Как раз когда брат Дрона попал в «элитную» тюрьму, ненадолго вернулся дед. Вернулся… и страшно разозлился, что Юрка отбывает в «Крестах». Потом успокоился, процедив свое привычное: «Щенок, посидел бы с мое…»

После объяснений Дрона про тюрьму Вениамин твердо решил, что сидеть никогда и ни за что не будет. Тогда они с Дроном закапывали свой «клад», в дальней «землянке». Дрон на тюрьме не остановился и объяснил младшему товарищу про залупу, вытащив свои «причиндалы», раскрыв пиписку и проведя своей «краснюткой» у Вениамина под носом.

Вениамин ничего не почувствовал, чего обещал Дрон, кроме сильного запаха мочи. Видно, старший товарищ давно не мылся, «краснютка» пахла сильно и неприятно.

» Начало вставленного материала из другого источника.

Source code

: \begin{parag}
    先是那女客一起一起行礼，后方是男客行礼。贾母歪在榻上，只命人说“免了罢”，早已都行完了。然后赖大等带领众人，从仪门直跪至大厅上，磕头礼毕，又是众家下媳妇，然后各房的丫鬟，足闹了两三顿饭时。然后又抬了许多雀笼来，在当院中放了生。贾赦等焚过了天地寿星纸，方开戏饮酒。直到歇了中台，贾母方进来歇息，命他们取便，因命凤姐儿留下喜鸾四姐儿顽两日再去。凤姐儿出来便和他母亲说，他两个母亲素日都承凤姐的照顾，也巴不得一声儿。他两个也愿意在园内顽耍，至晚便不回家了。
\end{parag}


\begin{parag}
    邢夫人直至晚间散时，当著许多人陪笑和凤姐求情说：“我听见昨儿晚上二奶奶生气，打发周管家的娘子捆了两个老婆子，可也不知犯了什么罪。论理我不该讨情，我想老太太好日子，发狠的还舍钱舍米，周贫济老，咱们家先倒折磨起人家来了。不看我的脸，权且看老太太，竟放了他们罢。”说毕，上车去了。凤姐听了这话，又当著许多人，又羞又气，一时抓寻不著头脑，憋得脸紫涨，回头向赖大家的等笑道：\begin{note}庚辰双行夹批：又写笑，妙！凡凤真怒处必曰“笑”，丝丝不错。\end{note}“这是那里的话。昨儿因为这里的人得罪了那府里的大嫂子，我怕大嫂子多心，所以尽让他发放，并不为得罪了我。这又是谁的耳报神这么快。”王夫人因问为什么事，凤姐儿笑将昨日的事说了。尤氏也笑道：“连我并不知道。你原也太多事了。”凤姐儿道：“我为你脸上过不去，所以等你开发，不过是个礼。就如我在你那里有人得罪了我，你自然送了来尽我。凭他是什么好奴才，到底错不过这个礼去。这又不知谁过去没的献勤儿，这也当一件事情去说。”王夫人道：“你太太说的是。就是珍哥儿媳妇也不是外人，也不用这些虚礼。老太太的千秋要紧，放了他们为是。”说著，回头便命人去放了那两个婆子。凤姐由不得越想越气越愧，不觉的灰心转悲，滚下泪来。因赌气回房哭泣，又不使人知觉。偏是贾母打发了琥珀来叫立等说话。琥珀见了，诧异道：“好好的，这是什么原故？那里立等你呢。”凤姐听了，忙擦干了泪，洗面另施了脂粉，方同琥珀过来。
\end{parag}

Этот запах, «краснютка» Дрона, объяснение про тюрьму, воспоминание про деда, который ворочал красными выпученными глазами, лежа в зеленой блевотине, превратились у Вениамина в один собирательный образ тюрьмы, нехороший образ.

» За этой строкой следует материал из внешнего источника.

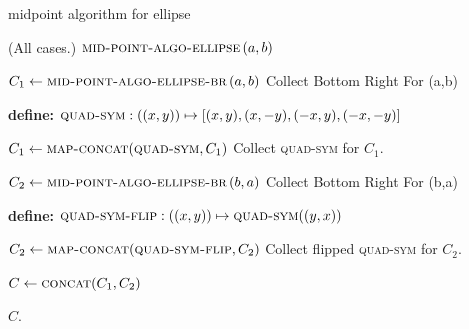 \documentclass[aspectratio=169,xcolor={dvipsnames,svgnames}]{beamer}
\begin{document}
\begin{frame}[label={sec:org7152516}]{midpoint algorithm for ellipse}
\begin{algorithm}[H]
  \caption{Mid Point Algorithm for Ellispe (Collect
    Symmetric Points)}
  \DontPrintSemicolon

  \Fn(\hfill {\scriptsize All cases.}){\upshape
    $\textsc{mid-point-algo-ellipse}\, (a,b)$}{


    $C_1\gets\textsc{mid-point-algo-ellipse-br}\, (a,b)$
    \hfill {\scriptsize Collect Bottom Right For (a,b)}

    \textbf{define:}  $\textsc{quad-sym}:((x,y))
    \mapsto [(x,y), (x,-y), (-x,y), (-x,-y)]$

    $C_1\gets\textsc{map-concat}(\textsc{quad-sym},C_1)$
    \hfill {\scriptsize Collect \textsc{quad-sym} for
      $C_1$.}

    $C_2\gets\textsc{mid-point-algo-ellipse-br}\, (b,a)$
    \hfill {\scriptsize Collect Bottom Right For (b,a)}

    \textbf{define:}  $\textsc{quad-sym-flip}:((x,y))
    \mapsto \textsc{quad-sym}((y,x))$

    $C_2\gets\textsc{map-concat}(\textsc{quad-sym-flip},C_2)$
    \hfill {\scriptsize Collect flipped
      \textsc{quad-sym} for $C_2$.}

    $C\gets\textsc{concat}(C_1, C_2)$

    \Return $C$.

  }    
\end{algorithm}
\end{frame}
\end{document}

И сейчас, лежа среди скатанных грязных портянок, в холодной лужице мочи, с горящим от боли и температуры телом, он во второй раз твердо решил, что никогда и ни за что не попадет в тюрьму. Хотя где-то в глубине души чувствовал, что она-то как раз и будет его преследовать.

6

Поставить на кукан (крим. жарг.) – насильственный половой акт между двумя мужчинами, происходящий в основном в местах лишения свободы.

7

Через блатных дурь узнал – подразумеваются наркотические средства, которые имели хождение в местах лишения свободы среди блатных – осужденных, входящих в криминальный мир.

8

«Кресты» – следственный изолятор в Ленинграде (ныне Санкт-Петербурге).